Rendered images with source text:
- Opening Delimiter -

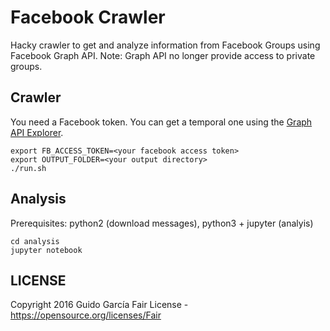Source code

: Facebook Crawler
==

Hacky crawler to get and analyze information from Facebook Groups using Facebook Graph API.
Note: Graph API no longer provide access to private groups.

Crawler
--

You need a Facebook token. You can get a temporal one using the [Graph API Explorer](https://developers.facebook.com/tools/explorer/).

```shell
export FB_ACCESS_TOKEN=<your facebook access token>
export OUTPUT_FOLDER=<your output directory>
./run.sh
```

Analysis
--

Prerequisites: python2 (download messages), python3 + jupyter (analyis)

```shell
cd analysis
jupyter notebook
```

LICENSE
--

Copyright 2016 Guido García
Fair License - https://opensource.org/licenses/Fair
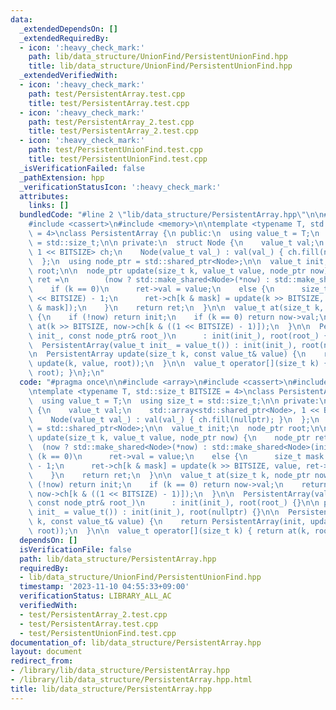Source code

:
 ```yaml
---
data:
  _extendedDependsOn: []
  _extendedRequiredBy:
  - icon: ':heavy_check_mark:'
    path: lib/data_structure/UnionFind/PersistentUnionFind.hpp
    title: lib/data_structure/UnionFind/PersistentUnionFind.hpp
  _extendedVerifiedWith:
  - icon: ':heavy_check_mark:'
    path: test/PersistentArray.test.cpp
    title: test/PersistentArray.test.cpp
  - icon: ':heavy_check_mark:'
    path: test/PersistentArray_2.test.cpp
    title: test/PersistentArray_2.test.cpp
  - icon: ':heavy_check_mark:'
    path: test/PersistentUnionFind.test.cpp
    title: test/PersistentUnionFind.test.cpp
  _isVerificationFailed: false
  _pathExtension: hpp
  _verificationStatusIcon: ':heavy_check_mark:'
  attributes:
    links: []
  bundledCode: "#line 2 \"lib/data_structure/PersistentArray.hpp\"\n\n#include <array>\n\
    #include <cassert>\n#include <memory>\n\ntemplate <typename T, std::size_t BITSIZE\
    \ = 4>\nclass PersistentArray {\n public:\n  using value_t = T;\n  using size_t\
    \ = std::size_t;\n\n private:\n  struct Node {\n    value_t val;\n    std::array<std::shared_ptr<Node>,\
    \ 1 << BITSIZE> ch;\n    Node(value_t val_) : val(val_) { ch.fill(nullptr); }\n\
    \  };\n  using node_ptr = std::shared_ptr<Node>;\n\n  value_t init;\n  node_ptr\
    \ root;\n\n  node_ptr update(size_t k, value_t value, node_ptr now) {\n    node_ptr\
    \ ret =\n        (now ? std::make_shared<Node>(*now) : std::make_shared<Node>(init));\n\
    \    if (k == 0)\n      ret->val = value;\n    else {\n      size_t mask = (1\
    \ << BITSIZE) - 1;\n      ret->ch[k & mask] = update(k >> BITSIZE, value, ret->ch[k\
    \ & mask]);\n    }\n    return ret;\n  }\n\n  value_t at(size_t k, node_ptr now)\
    \ {\n    if (!now) return init;\n    if (k == 0) return now->val;\n    return\
    \ at(k >> BITSIZE, now->ch[k & ((1 << BITSIZE) - 1)]);\n  }\n\n  PersistentArray(value_t\
    \ init_, const node_ptr& root_)\n      : init(init_), root(root_) {}\n\n public:\n\
    \  PersistentArray(value_t init_ = value_t()) : init(init_), root(nullptr) {}\n\
    \n  PersistentArray update(size_t k, const value_t& value) {\n    return PersistentArray(init,\
    \ update(k, value, root));\n  }\n\n  value_t operator[](size_t k) { return at(k,\
    \ root); }\n};\n"
  code: "#pragma once\n\n#include <array>\n#include <cassert>\n#include <memory>\n\
    \ntemplate <typename T, std::size_t BITSIZE = 4>\nclass PersistentArray {\n public:\n\
    \  using value_t = T;\n  using size_t = std::size_t;\n\n private:\n  struct Node\
    \ {\n    value_t val;\n    std::array<std::shared_ptr<Node>, 1 << BITSIZE> ch;\n\
    \    Node(value_t val_) : val(val_) { ch.fill(nullptr); }\n  };\n  using node_ptr\
    \ = std::shared_ptr<Node>;\n\n  value_t init;\n  node_ptr root;\n\n  node_ptr\
    \ update(size_t k, value_t value, node_ptr now) {\n    node_ptr ret =\n      \
    \  (now ? std::make_shared<Node>(*now) : std::make_shared<Node>(init));\n    if\
    \ (k == 0)\n      ret->val = value;\n    else {\n      size_t mask = (1 << BITSIZE)\
    \ - 1;\n      ret->ch[k & mask] = update(k >> BITSIZE, value, ret->ch[k & mask]);\n\
    \    }\n    return ret;\n  }\n\n  value_t at(size_t k, node_ptr now) {\n    if\
    \ (!now) return init;\n    if (k == 0) return now->val;\n    return at(k >> BITSIZE,\
    \ now->ch[k & ((1 << BITSIZE) - 1)]);\n  }\n\n  PersistentArray(value_t init_,\
    \ const node_ptr& root_)\n      : init(init_), root(root_) {}\n\n public:\n  PersistentArray(value_t\
    \ init_ = value_t()) : init(init_), root(nullptr) {}\n\n  PersistentArray update(size_t\
    \ k, const value_t& value) {\n    return PersistentArray(init, update(k, value,\
    \ root));\n  }\n\n  value_t operator[](size_t k) { return at(k, root); }\n};"
  dependsOn: []
  isVerificationFile: false
  path: lib/data_structure/PersistentArray.hpp
  requiredBy:
  - lib/data_structure/UnionFind/PersistentUnionFind.hpp
  timestamp: '2023-11-10 04:55:33+09:00'
  verificationStatus: LIBRARY_ALL_AC
  verifiedWith:
  - test/PersistentArray_2.test.cpp
  - test/PersistentArray.test.cpp
  - test/PersistentUnionFind.test.cpp
documentation_of: lib/data_structure/PersistentArray.hpp
layout: document
redirect_from:
- /library/lib/data_structure/PersistentArray.hpp
- /library/lib/data_structure/PersistentArray.hpp.html
title: lib/data_structure/PersistentArray.hpp
---
```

- Closing Delimiter -

To do: Return each full line of the entries that contains the word "private".

Solution:
Note: Graph API no longer provide access to private groups.
    \ = std::size_t;\n\n private:\n  struct Node {\n    value_t val;\n    std::array<std::shared_ptr<Node>,\
    \  using value_t = T;\n  using size_t = std::size_t;\n\n private:\n  struct Node\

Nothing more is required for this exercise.